- _TASK DETAILS_: Where an entry contains an image, skip the image and print the rest exactly.

- _RECORDS SUPPLIED_:
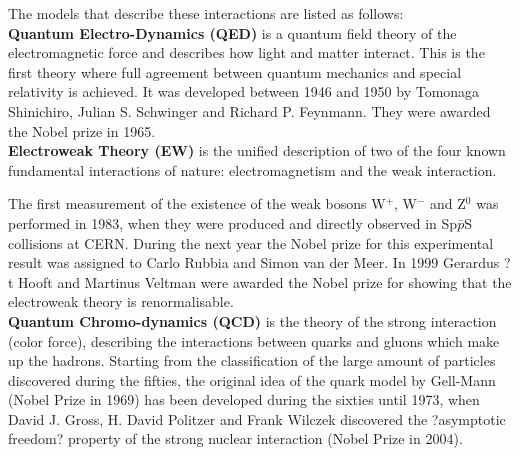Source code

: 
The models that describe these interactions are listed as follows: \\

\textbf{Quantum Electro-Dynamics (QED)} is a quantum field theory of the electromagnetic force and describes how light and matter interact. This is the first theory where full agreement between quantum mechanics and special relativity is achieved. It was developed between 1946 and 1950 by Tomonaga Shinichiro, Julian S. Schwinger and Richard P. Feynmann. They were awarded the Nobel prize in 1965. \\

\textbf{Electroweak Theory (EW)} is the unified description of two of the four known fundamental interactions of nature: electromagnetism and the weak interaction. 

The first measurement of the existence of the weak bosons W$^{+}$, W$^{-}$ and Z$^{0}$ was performed in 1983, when they were produced and directly observed in Sp$\bar{p}$S collisions at CERN. During the next year the Nobel prize for this experimental result was assigned to Carlo Rubbia and Simon van der Meer. In 1999 Gerardus ?t Hooft and Martinus Veltman were awarded the Nobel prize for showing that the electroweak theory is renormalisable. \\

\textbf{Quantum Chromo-dynamics (QCD)} is the theory of the strong interaction (color force), describing the interactions between quarks and gluons which make up the hadrons. Starting from the classification of the large amount of particles discovered during the fifties, the original idea of the quark model by Gell-Mann (Nobel Prize in 1969) has been developed during the sixties until 1973, when David J. Gross, H. David Politzer and Frank Wilczek discovered the ?asymptotic freedom? property of the strong nuclear interaction (Nobel Prize in 2004).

- _EXERCISE RESULT_:
Source code

: 
The models that describe these interactions are listed as follows: \\

\textbf{Quantum Electro-Dynamics (QED)} is a quantum field theory of the electromagnetic force and describes how light and matter interact. This is the first theory where full agreement between quantum mechanics and special relativity is achieved. It was developed between 1946 and 1950 by Tomonaga Shinichiro, Julian S. Schwinger and Richard P. Feynmann. They were awarded the Nobel prize in 1965. \\

\textbf{Electroweak Theory (EW)} is the unified description of two of the four known fundamental interactions of nature: electromagnetism and the weak interaction. 

The first measurement of the existence of the weak bosons W$^{+}$, W$^{-}$ and Z$^{0}$ was performed in 1983, when they were produced and directly observed in Sp$\bar{p}$S collisions at CERN. During the next year the Nobel prize for this experimental result was assigned to Carlo Rubbia and Simon van der Meer. In 1999 Gerardus ?t Hooft and Martinus Veltman were awarded the Nobel prize for showing that the electroweak theory is renormalisable. \\

\textbf{Quantum Chromo-dynamics (QCD)} is the theory of the strong interaction (color force), describing the interactions between quarks and gluons which make up the hadrons. Starting from the classification of the large amount of particles discovered during the fifties, the original idea of the quark model by Gell-Mann (Nobel Prize in 1969) has been developed during the sixties until 1973, when David J. Gross, H. David Politzer and Frank Wilczek discovered the ?asymptotic freedom? property of the strong nuclear interaction (Nobel Prize in 2004).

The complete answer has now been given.